● Exercise
Only the pictures are to be left out, and the rest of the entries should be reproduced exactly.

Stored data entries
————————
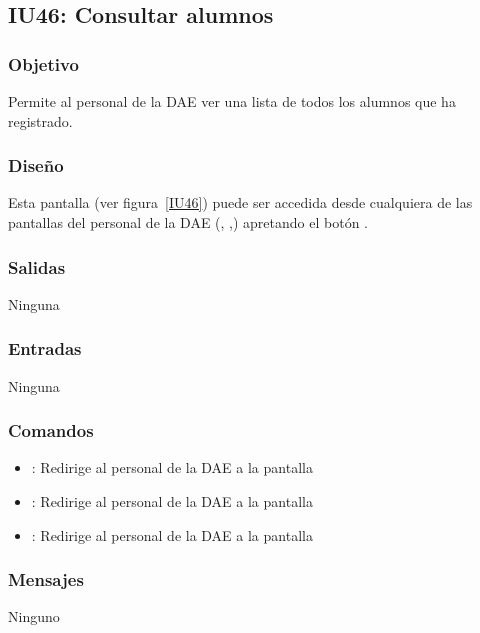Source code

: 
\subsection{IU46: Consultar alumnos}

\subsubsection{Objetivo}
Permite al personal de la DAE ver una lista de todos los alumnos que ha registrado.
\subsubsection{Diseño}
Esta pantalla  (ver figura~\ref{IU46}) puede ser accedida desde cualquiera de las pantallas del personal de la DAE (, ,) apretando el botón .


\subsubsection{Salidas}
Ninguna
\subsubsection{Entradas}
Ninguna
\subsubsection{Comandos}
\begin{itemize}
	\item {}: Redirige al personal de la DAE a la pantalla 
	\item {}: Redirige al personal de la DAE a la pantalla 
	\item {}: Redirige al personal de la DAE a la pantalla 
	
\end{itemize}

\subsubsection{Mensajes}
Ninguno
————————
● Problem solution
Source code

: 
\subsection{IU46: Consultar alumnos}

\subsubsection{Objetivo}
Permite al personal de la DAE ver una lista de todos los alumnos que ha registrado.
\subsubsection{Diseño}
Esta pantalla  (ver figura~\ref{IU46}) puede ser accedida desde cualquiera de las pantallas del personal de la DAE (, ,) apretando el botón .


\subsubsection{Salidas}
Ninguna
\subsubsection{Entradas}
Ninguna
\subsubsection{Comandos}
\begin{itemize}
	\item {}: Redirige al personal de la DAE a la pantalla 
	\item {}: Redirige al personal de la DAE a la pantalla 
	\item {}: Redirige al personal de la DAE a la pantalla 
	
\end{itemize}

\subsubsection{Mensajes}
Ninguno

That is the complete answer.